Other kelurahan in the adjacent Bungo Dani District (Sungai Pinang and Sungai Kerjan) and Rimbo Tengah District (Cadika and Pasih Putih) form part of the built-up area of the town, while the three kelurahan of Bathin III District (Bungo Taman Agung, Manggis and Sungai Binjai) adjoin it on the north side of the Batang Hari River and the Benit River. Altogether this comprised 75,249 inhabitants in an area of 84.84 km^{2}.
==Area and Population==

| Name of district (kecamatan) | Name of urban village (kelurahan) | Area in km^{2} | Pop'n census 2010 | Pop'n estimate mid 2023 |
|---|---|---|---|---|
| Pasar Muara Bungo | Bungo Barat (West Bungo) | 0.66 | 4,415 | 3,744 |
| Pasar Muara Bungo | Batang Bungo | 0.65 | 5,531 | 4,657 |
| Pasar Muara Bungo | Bungo Timur (East Bungo) | 0.63 | 3,758 | 3,330 |
| Pasar Muara Bungo | Jaya Setia | 6.45 | 5,815 | 6,733 |
| Pasar Muara Bungo | Tanjung Gedang | 0.86 | 2,747 | 2,862 |
| Total town |  | 9.21 | 22,266 | 21,326 |
| Bungo Dani | Sungai Kerjan | 14.06 | 7,069 | 7,526 |
| Bungo Dani | Sungai Pinang | 2.11 | 9,134 | 9,845 |
| Rimbo Tengah | Cadika | 7.17 | 6,374 | 7,842 |
| Rimbo Tengah | Pasir Putih | 4.03 | 9,820 | 11,819 |
| Bathin III | Bungo Taman Agung | 3.30 | 2,212 | 2,582 |
| Bathin III | Manggis | 19.09 |  | 8,703 |
| Bathin III | Sungai Binjai | 5.67 |  | 5,606 |

==Geography==

===Waterways===
The town lies of the south bank of the Batang Hari River. The Benit River, a tributary of the Batang Hari, runs through Muara Bungo before merging with the Batang Hari, and proven gold deposits in the river within Muara Bungo were estimated at 1383 kg in 2005.

==Climate==
Muara Bungo has a tropical rainforest climate (Af) with heavy rainfall year-round.

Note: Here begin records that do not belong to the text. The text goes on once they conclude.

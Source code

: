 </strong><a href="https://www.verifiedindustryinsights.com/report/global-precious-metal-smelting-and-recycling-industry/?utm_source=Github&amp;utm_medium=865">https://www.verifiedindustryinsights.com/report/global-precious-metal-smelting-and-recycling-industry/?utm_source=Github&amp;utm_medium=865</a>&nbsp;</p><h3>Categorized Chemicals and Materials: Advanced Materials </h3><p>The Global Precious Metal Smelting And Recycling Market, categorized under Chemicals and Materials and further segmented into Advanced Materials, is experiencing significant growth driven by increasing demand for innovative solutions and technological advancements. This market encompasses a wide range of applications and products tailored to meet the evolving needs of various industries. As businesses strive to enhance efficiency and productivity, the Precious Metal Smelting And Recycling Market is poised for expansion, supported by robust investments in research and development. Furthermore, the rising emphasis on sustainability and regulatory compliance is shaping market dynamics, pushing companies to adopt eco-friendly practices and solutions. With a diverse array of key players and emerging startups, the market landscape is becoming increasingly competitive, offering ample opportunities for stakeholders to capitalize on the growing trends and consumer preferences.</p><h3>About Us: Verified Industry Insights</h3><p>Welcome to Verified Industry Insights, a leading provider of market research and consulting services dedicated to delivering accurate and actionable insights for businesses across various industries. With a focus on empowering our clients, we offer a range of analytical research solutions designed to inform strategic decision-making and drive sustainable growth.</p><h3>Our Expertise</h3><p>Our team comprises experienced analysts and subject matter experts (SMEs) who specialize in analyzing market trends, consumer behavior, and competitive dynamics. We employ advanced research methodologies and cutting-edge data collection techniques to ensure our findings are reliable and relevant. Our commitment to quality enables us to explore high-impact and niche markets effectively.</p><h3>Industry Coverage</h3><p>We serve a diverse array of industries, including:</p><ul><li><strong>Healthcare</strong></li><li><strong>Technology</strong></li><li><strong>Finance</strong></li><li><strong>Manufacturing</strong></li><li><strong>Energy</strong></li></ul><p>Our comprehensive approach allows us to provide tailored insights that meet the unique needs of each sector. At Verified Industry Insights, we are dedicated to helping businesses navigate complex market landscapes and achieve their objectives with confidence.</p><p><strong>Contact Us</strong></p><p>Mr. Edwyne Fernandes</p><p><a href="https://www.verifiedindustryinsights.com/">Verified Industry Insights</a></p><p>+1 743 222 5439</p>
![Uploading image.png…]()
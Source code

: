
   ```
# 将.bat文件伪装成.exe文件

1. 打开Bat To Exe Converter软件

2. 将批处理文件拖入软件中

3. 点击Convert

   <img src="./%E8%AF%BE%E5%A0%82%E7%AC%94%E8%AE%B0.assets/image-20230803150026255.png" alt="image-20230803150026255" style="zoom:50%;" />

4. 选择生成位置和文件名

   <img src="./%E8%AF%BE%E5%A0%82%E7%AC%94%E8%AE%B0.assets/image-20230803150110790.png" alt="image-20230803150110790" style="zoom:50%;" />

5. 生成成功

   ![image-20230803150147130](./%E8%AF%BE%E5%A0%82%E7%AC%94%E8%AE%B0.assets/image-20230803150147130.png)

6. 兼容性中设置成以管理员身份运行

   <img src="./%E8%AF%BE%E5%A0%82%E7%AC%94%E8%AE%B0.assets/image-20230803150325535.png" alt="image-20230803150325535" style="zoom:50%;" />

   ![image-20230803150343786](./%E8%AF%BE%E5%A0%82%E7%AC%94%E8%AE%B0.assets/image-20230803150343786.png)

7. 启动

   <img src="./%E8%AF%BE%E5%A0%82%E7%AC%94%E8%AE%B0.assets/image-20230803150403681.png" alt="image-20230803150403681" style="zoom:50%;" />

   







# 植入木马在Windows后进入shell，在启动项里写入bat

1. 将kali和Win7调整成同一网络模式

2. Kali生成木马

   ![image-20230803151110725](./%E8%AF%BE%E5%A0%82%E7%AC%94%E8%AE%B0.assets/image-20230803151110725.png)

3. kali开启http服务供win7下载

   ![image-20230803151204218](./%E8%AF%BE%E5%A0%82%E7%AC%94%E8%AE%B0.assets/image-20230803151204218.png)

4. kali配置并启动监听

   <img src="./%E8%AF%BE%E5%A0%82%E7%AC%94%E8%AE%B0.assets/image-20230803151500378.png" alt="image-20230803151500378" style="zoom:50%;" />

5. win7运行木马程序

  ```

Climate data for Muara Bungo
| Month | Jan | Feb | Mar | Apr | May | Jun | Jul | Aug | Sep | Oct | Nov | Dec | Year |
| Mean daily maximum °C (°F) | 30.2 (86.4) | 30.8 (87.4) | 31.2 (88.2) | 31.6 (88.9) | 31.8 (89.2) | 31.5 (88.7) | 31.3 (88.3) | 31.3 (88.3) | 31.2 (88.2) | 31.1 (88.0) | 31.0 (87.8) | 30.4 (86.7) | 31.1 (88.0) |
| Daily mean °C (°F) | 26.3 (79.3) | 26.6 (79.9) | 26.9 (80.4) | 27.3 (81.1) | 27.3 (81.1) | 26.9 (80.4) | 26.7 (80.1) | 26.7 (80.1) | 26.8 (80.2) | 26.8 (80.2) | 26.8 (80.2) | 26.5 (79.7) | 26.8 (80.2) |
| Mean daily minimum °C (°F) | 22.4 (72.3) | 22.4 (72.3) | 22.6 (72.7) | 23.0 (73.4) | 22.8 (73.0) | 22.4 (72.3) | 22.1 (71.8) | 22.1 (71.8) | 22.4 (72.3) | 22.5 (72.5) | 22.6 (72.7) | 22.6 (72.7) | 22.5 (72.5) |
| Average rainfall mm (inches) | 359 (14.1) | 291 (11.5) | 321 (12.6) | 360 (14.2) | 199 (7.8) | 127 (5.0) | 148 (5.8) | 147 (5.8) | 189 (7.4) | 231 (9.1) | 276 (10.9) | 299 (11.8) | 2,947 (116) |
Source: Climate-Data.org

==Infrastructure==

===Transportation===
The Muara Bungo Airport is located in Muara Bungo, and began operations in November 2012. A roadway connects Muara Bungo with Jambi City and Palembang. In 1977, the Sawahtambang-Muara Bungo highway was under construction.

===Emergency services===
Muara Bungo has a fire department that is equipped with fire trucks. The fire department responds to building fires and fires on agricultural and vacant lands. In May 2015, it was reported that fires in Muara Bungo during 2015 had caused Rp $3 billion in losses and damages, which is approximately US$223,957. The damage estimate was mostly attributed to building fires. Muara Bungo also has a police department.

==Business and commerce==
A branch of Bank Rakyat Indonesia is located in Muara Bungo.

==Land use==
Natural rubber is produced in Muara Bungo, and rubber farming is a primary source of income and livelihood for the majority of the city's residents. An agroforestry innovation involved the planting of rubber trees and cinnamon alongside one-another to diversify plantings to avoid monoculture. Muara Bungo has some large oil palm plantations, and palm oil is produced there. Circa 1995 to 1996, illegal timber harvesting was observed in Muara Bungo.

==Schools==
The University of Muara Bungo is located in the city.

==Crime==
In June 2015, it was reported that street crime rates were increasing in Muara Bungo. Crimes have included mugging (theft by violence), auto theft and robberies. It was reported by Tribun Jambi that a majority of the crimes were committed by outsiders who do not reside in Muara Bungo.